About this task: What is needed is the full set of records, word for word, with no pictures.

[[ Record excerpts open ]]

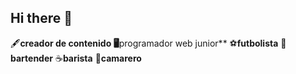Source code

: ## Hi there 👋

🖋️**creador de contenido
🖥️**programador web junior**
⚽**futbolista**
🍹**bartender**
☕**barista**
🤵**camarero**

[[ Record excerpts closed ]]

Solution for this exercise:
Source code

: ## Hi there 👋

🖋️**creador de contenido
🖥️**programador web junior**
⚽**futbolista**
🍹**bartender**
☕**barista**
🤵**camarero**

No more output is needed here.